Volker Mai, PhD, MPH – Grants and Contracts
Advanced Computational Algorithms for Deep Interrogation of Microbial Communities Using Millions of 16S rRNA Pyrosequences
NSF 1062362 (June 1, 2011 – May 31, 2014)
PI: Sun, Co-PI: Mai
The University of Florida is awarded a grant to develop an integrated suite of computational tools and statistical methods that allow researchers to analyze tens of millions of 16S rRNA sequences for microbial community analysis and to extract biologically relevant patterns from massive sequence data. These tools will be made available to the research community as a web application. Microbes play an essential role in processes as diverse as human health and biogeochemical activities critical to life in all environments on earth. Complex microbial communities, however, remain poorly characterized. Currently available pyrosequencing technologies can determine nucleotide sequences of millions of individual 16S rRNA molecules in a matter of hours, opening new windows to probe the hidden microbial world. However, such large amounts of data overwhelm existing computational resources and analytic methods. An interdisciplinary research plan will be used to develop computational algorithms to overcome the current computational hurdles of large-scale 16S rRNA based analysis of microbial communities. Advanced computational techniques will be used, including parallel computing, online learning, graphical modeling, supervised and unsupervised learning, and dimensionality reduction. The specific aims include: (1) to develop computational algorithms for large-scale taxonomy independent analysis; (2) to develop a collection of statistical and computational methods for comparative community analysis, including discriminant analysis, topology analysis and microbial network analysis; (3) to establish a web application based on the proposed algorithms to provide researchers with a complete package of tools to perform comparative microbial community analysis. The analytical approaches developed in the project will enable the derivation of microbial community diversity, quantitative disease-associated microbial profiles, environment-microbe and microbe-microbe interactions, and will identify and quantify sequences from unclassified species. Many of the analytic methods that will be developed have not been traditionally used to analyze microbial communities. Hence, this work represents a major transformation of the bioinformatics methodology used for investigating microbial communities, and has the potential to significantly advance discovery and understanding of the hidden microbial world.

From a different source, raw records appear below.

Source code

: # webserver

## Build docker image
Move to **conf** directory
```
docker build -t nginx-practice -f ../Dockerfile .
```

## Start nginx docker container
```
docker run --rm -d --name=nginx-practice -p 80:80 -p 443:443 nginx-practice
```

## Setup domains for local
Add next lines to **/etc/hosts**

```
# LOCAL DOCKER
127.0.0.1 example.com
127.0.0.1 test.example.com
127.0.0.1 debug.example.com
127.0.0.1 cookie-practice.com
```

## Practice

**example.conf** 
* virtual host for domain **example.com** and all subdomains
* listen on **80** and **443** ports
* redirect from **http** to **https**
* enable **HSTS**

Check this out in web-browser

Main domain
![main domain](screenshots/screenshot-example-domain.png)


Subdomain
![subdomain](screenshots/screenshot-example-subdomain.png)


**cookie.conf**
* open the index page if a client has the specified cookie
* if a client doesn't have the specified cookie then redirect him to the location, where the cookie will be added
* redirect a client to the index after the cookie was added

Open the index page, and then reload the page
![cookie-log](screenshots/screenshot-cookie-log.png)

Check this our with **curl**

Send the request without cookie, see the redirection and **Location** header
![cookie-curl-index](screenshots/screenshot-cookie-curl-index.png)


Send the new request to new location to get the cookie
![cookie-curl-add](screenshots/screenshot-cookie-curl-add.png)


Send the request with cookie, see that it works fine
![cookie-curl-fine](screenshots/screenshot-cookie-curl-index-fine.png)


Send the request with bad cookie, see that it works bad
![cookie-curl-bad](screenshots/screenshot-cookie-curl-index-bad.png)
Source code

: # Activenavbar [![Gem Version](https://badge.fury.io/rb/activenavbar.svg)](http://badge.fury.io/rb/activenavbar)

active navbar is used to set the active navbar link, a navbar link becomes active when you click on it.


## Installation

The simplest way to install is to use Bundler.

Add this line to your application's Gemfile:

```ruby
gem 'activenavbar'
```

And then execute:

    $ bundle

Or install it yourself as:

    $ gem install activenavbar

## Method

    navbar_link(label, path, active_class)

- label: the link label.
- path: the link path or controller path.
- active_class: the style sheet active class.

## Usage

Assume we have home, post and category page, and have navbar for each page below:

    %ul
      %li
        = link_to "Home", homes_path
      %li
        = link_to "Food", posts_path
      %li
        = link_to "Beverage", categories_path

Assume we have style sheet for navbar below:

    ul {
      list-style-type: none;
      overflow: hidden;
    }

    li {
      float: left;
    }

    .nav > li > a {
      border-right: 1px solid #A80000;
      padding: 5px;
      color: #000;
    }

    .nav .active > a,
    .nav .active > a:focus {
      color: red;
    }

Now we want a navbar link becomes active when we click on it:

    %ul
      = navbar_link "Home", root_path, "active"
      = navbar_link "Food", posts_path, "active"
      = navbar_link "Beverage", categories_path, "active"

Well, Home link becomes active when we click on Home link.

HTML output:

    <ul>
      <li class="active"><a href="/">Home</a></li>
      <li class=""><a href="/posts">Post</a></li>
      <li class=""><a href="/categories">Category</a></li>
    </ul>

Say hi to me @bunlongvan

The results from this study will be disseminated through publications, web applications, workshops and open source projects. Multiple impacts are anticipated. The development of new computational approaches capable of efficiently handling tens of millions of sequences currently generated by the third-generation sequencers can greatly improve the utility of existing pipelines. Open source projects will invite researchers from other fields such as mathematics and statistics to join this project. The close interactions between computer scientists and biologists that we propose to develop will create new teaching and training opportunities, and spark new algorithmic research with direct utility to biologists. Currently, there is a shortage of researchers with a deep understanding of both computer science and molecular biology. This project will provide two graduate students and a postdoctoral fellow with an excellent opportunity to receive intensive training in both areas. Software and results of this project will be available at http://plaza.ufl.edu/sunyijun/DProject.htm
Metagenomic based discoveries of new viral and eukaryotic pathogens
Bill and Melinda Gates Foundation (January 1, 2011 – December 31, 2013)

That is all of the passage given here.